**RECORDS FOR THIS TASK**
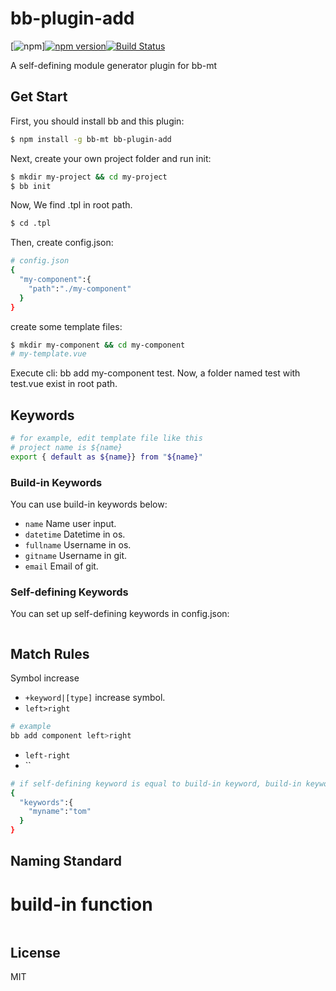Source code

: # bb-plugin-add

[![npm](https://img.shields.io/npm/v/npm.svg)][![npm version](https://badge.fury.io/js/bb-plugin-add.svg)](https://badge.fury.io/js/bb-plugin-add)[![Build Status](https://travis-ci.org/xgfe/bb-plugin-add.svg?branch=master)](https://travis-ci.org/xgfe/bb-plugin-add)

A self-defining module generator plugin for bb-mt

## Get Start

First, you should install bb and this plugin:
```sh
$ npm install -g bb-mt bb-plugin-add

```
Next, create your own project folder and run init:
```sh
$ mkdir my-project && cd my-project
$ bb init
```
Now, We find .tpl in root path.
```sh
$ cd .tpl
```
Then, create config.json:
```sh
# config.json
{
  "my-component":{
    "path":"./my-component"
  }
}
```
create some template files:
```sh
$ mkdir my-component && cd my-component
# my-template.vue
```
Execute cli: bb add my-component test.
Now, a folder named test with test.vue exist in root path.

## Keywords

```sh
# for example, edit template file like this
# project name is ${name}
export { default as ${name}} from "${name}"
```

### Build-in Keywords

You can use build-in keywords below:

- `name`
  Name user input.
- `datetime`
  Datetime in os.
- `fullname`
  Username in os.
- `gitname`
  Username in git.
- `email`
  Email of git.

### Self-defining Keywords

You can set up self-defining keywords in config.json:

```sh

```

## Match Rules

Symbol increase
- `+keyword|[type]`
  increase symbol.
- `left>right`
```sh
# example
bb add component left>right
```
- `left-right`
- ``

```sh
# if self-defining keyword is equal to build-in keyword, build-in keyword will be override!
{
  "keywords":{
    "myname":"tom"
  }
}
```

## Naming Standard

# build-in function
```sh

```

## License

MIT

**ABOUT THIS TASK**
Look over the material above and report each line holding "folder".

**WRITTEN RESPONSE**
Next, create your own project folder and run init:
Now, a folder named test with test.vue exist in root path.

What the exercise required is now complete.